▶ [DATASET]
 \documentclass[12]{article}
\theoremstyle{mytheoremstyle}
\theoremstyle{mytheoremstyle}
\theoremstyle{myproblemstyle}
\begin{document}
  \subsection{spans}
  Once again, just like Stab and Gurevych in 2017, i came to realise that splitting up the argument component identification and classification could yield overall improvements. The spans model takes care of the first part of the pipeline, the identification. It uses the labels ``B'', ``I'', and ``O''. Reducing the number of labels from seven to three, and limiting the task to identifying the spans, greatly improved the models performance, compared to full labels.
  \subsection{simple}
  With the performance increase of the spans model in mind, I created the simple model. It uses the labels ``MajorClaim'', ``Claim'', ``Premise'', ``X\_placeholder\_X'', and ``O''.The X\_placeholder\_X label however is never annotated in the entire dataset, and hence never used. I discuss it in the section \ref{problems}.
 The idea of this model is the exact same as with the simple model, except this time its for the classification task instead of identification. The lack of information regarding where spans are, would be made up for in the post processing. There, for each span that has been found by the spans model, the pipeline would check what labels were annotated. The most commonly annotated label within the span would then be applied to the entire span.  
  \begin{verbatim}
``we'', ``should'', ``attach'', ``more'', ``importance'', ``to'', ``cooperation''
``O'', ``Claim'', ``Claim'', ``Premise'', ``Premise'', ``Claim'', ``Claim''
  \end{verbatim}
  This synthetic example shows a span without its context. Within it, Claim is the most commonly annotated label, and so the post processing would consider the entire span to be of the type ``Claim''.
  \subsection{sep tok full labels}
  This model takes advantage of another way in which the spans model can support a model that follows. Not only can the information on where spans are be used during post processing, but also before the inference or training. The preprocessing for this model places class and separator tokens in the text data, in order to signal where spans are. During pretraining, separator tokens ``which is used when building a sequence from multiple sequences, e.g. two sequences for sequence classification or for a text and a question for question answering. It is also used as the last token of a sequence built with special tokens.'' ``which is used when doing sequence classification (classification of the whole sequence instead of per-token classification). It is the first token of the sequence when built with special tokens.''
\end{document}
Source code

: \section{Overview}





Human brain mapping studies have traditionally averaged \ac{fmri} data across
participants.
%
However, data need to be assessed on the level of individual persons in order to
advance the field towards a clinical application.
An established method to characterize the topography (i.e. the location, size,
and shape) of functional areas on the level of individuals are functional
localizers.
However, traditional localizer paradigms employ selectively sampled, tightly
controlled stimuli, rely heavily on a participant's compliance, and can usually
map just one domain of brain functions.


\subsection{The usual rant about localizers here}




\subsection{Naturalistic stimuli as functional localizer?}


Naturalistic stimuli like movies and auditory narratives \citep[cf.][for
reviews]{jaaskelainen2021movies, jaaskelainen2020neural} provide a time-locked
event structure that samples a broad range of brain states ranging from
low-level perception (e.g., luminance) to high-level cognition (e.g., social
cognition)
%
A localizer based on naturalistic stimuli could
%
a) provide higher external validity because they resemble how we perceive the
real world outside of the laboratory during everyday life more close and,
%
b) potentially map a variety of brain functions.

▶ [WHAT THE TASK ASKS] Write all of the records out again exactly.

▶ [ANSWER FOR THE TASK]
 \documentclass[12]{article}
\theoremstyle{mytheoremstyle}
\theoremstyle{mytheoremstyle}
\theoremstyle{myproblemstyle}
\begin{document}
  \subsection{spans}
  Once again, just like Stab and Gurevych in 2017, i came to realise that splitting up the argument component identification and classification could yield overall improvements. The spans model takes care of the first part of the pipeline, the identification. It uses the labels ``B'', ``I'', and ``O''. Reducing the number of labels from seven to three, and limiting the task to identifying the spans, greatly improved the models performance, compared to full labels.
  \subsection{simple}
  With the performance increase of the spans model in mind, I created the simple model. It uses the labels ``MajorClaim'', ``Claim'', ``Premise'', ``X\_placeholder\_X'', and ``O''.The X\_placeholder\_X label however is never annotated in the entire dataset, and hence never used. I discuss it in the section \ref{problems}.
 The idea of this model is the exact same as with the simple model, except this time its for the classification task instead of identification. The lack of information regarding where spans are, would be made up for in the post processing. There, for each span that has been found by the spans model, the pipeline would check what labels were annotated. The most commonly annotated label within the span would then be applied to the entire span.  
  \begin{verbatim}
``we'', ``should'', ``attach'', ``more'', ``importance'', ``to'', ``cooperation''
``O'', ``Claim'', ``Claim'', ``Premise'', ``Premise'', ``Claim'', ``Claim''
  \end{verbatim}
  This synthetic example shows a span without its context. Within it, Claim is the most commonly annotated label, and so the post processing would consider the entire span to be of the type ``Claim''.
  \subsection{sep tok full labels}
  This model takes advantage of another way in which the spans model can support a model that follows. Not only can the information on where spans are be used during post processing, but also before the inference or training. The preprocessing for this model places class and separator tokens in the text data, in order to signal where spans are. During pretraining, separator tokens ``which is used when building a sequence from multiple sequences, e.g. two sequences for sequence classification or for a text and a question for question answering. It is also used as the last token of a sequence built with special tokens.'' ``which is used when doing sequence classification (classification of the whole sequence instead of per-token classification). It is the first token of the sequence when built with special tokens.''
\end{document}
Source code

: \section{Overview}





Human brain mapping studies have traditionally averaged \ac{fmri} data across
participants.
%
However, data need to be assessed on the level of individual persons in order to
advance the field towards a clinical application.
An established method to characterize the topography (i.e. the location, size,
and shape) of functional areas on the level of individuals are functional
localizers.
However, traditional localizer paradigms employ selectively sampled, tightly
controlled stimuli, rely heavily on a participant's compliance, and can usually
map just one domain of brain functions.


\subsection{The usual rant about localizers here}




\subsection{Naturalistic stimuli as functional localizer?}


Naturalistic stimuli like movies and auditory narratives \citep[cf.][for
reviews]{jaaskelainen2021movies, jaaskelainen2020neural} provide a time-locked
event structure that samples a broad range of brain states ranging from
low-level perception (e.g., luminance) to high-level cognition (e.g., social
cognition)
%
A localizer based on naturalistic stimuli could
%
a) provide higher external validity because they resemble how we perceive the
real world outside of the laboratory during everyday life more close and,
%
b) potentially map a variety of brain functions.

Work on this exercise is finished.